SURGERY FOR ACQUIRED HEART DISEASE |
Toronto, Ontario, Canada
From the Divisions of Cardiovascular Surgery and Cardiology of The Toronto Hospital and the University of Toronto, Toronto, Ontario, Canada.
Address for reprints: Tirone E. David, MD, 200 Elizabeth St. 13EN219, Toronto, Ontario M5G 2C4, Canada.
Abstract
A stentless porcine aortic valve was used for aortic valve replacement in 123 patients from 1987 to 1993. The mean age of 86 men and 37 women was 61 ± 12 years. Most patients had aortic stenosis; one-third had coronary artery disease and six had mitral valve disease. The stentless valve was secured in the subcoronary position by the same technique used for a freehand aortic valve homograft. The size of valve was based largely on the diameter of the sinotubular junction of the aortic root. The mean valve size was 26.5 mm (range 19 to 29 mm) and 87% were 25 mm or larger. Two operative deaths occurred, one the result of myocardial infarction and the other the result of infective endocarditis. Patients have been followed up from 3 to 77 months, mean 22 months. Three late deaths, none related to the valve, have occurred. The actuarial survival at 6 years was 91% ± 4%. Four transient cerebral ischemic events have occurred, but two patients had extracranial cerebrovascular disease. One patient had endocarditis late in the postoperative period and required reoperation.

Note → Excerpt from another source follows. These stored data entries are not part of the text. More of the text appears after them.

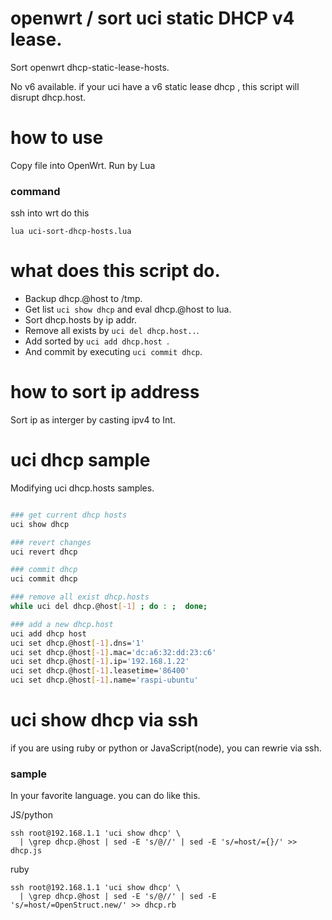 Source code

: # openwrt / sort uci static DHCP v4 lease.

Sort openwrt dhcp-static-lease-hosts.

No v6 available.
if your uci have a v6 static lease dhcp , this script will disrupt dhcp.host.

# how to use 

Copy file into OpenWrt.  Run by Lua

### command
ssh into wrt do this
```
lua uci-sort-dhcp-hosts.lua
```


# what does this script do.

- Backup dhcp.@host to /tmp.
- Get list `uci show dhcp` and eval dhcp.@host to lua.
- Sort dhcp.hosts by ip addr.
- Remove all exists by `uci del dhcp.host..`.
- Add sorted by `uci add dhcp.host `.
- And commit by executing `uci commit dhcp`.

# how to sort ip address 

Sort ip as interger by casting ipv4 to Int.

# uci dhcp sample 

Modifying uci dhcp.hosts samples.


```sh

### get current dhcp hosts
uci show dhcp

### revert changes 
uci revert dhcp 

### commit dhcp
uci commit dhcp 

### remove all exist dhcp.hosts
while uci del dhcp.@host[-1] ; do : ;  done;

### add a new dhcp.host
uci add dhcp host
uci set dhcp.@host[-1].dns='1'
uci set dhcp.@host[-1].mac='dc:a6:32:dd:23:c6'
uci set dhcp.@host[-1].ip='192.168.1.22'
uci set dhcp.@host[-1].leasetime='86400'
uci set dhcp.@host[-1].name='raspi-ubuntu'

```

# uci show dhcp via ssh 

if you are using ruby or python or JavaScript(node), you can rewrie via ssh.

### sample

In your favorite language. you can do like this.

JS/python
```
ssh root@192.168.1.1 'uci show dhcp' \
  | \grep dhcp.@host | sed -E 's/@//' | sed -E 's/=host/={}/' >> dhcp.js
```

ruby
```
ssh root@192.168.1.1 'uci show dhcp' \
  | \grep dhcp.@host | sed -E 's/@//' | sed -E 's/=host/=OpenStruct.new/' >> dhcp.rb
```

All patients had Doppler echocardiographic studies before discharge from the hospital, 3 to 6 months later and annually. Only 15 patients have aortic insufficiency, trivial in 6 and mild in 9. The peak and mean systolic gradients decreased significantly during the first 3 to 6 months after implantation (p < 0.001), and the effective valve areas increased significantly during this time interval (p < 0.001). This improvement in valve hemodynamics is believed to be due to remodeling of the aortic root and regression of left ventricular hypertrophy. The results of aortic valve replacement with this stentless bioprosthesis have been excellent and justify its continued use in older patients. (J THORAC CARDIOVASC SURG 1994;108:1030-6)
Aortic valve replacement (AVR) with a stentless biologic valve was first reported by Ross
1 in 1962 and Barratt-Boyes
2 in 1964. These surgeons implanted an aortic valve homograft in the subcoronary position using a technique described by Duran and Gunning.
3 Binet and associates
4 described five patients who had AVR with stentless heterologous aortic valves in 1965. O'Brien and colleagues
5 accumulated a formidable experience with formaldehyde-preserved porcine stentless valves. With the development of tissue fixation with glutaraldehyde
6 and with the availability of commercially stented porcine valves, the interest in stentless porcine valves vanished.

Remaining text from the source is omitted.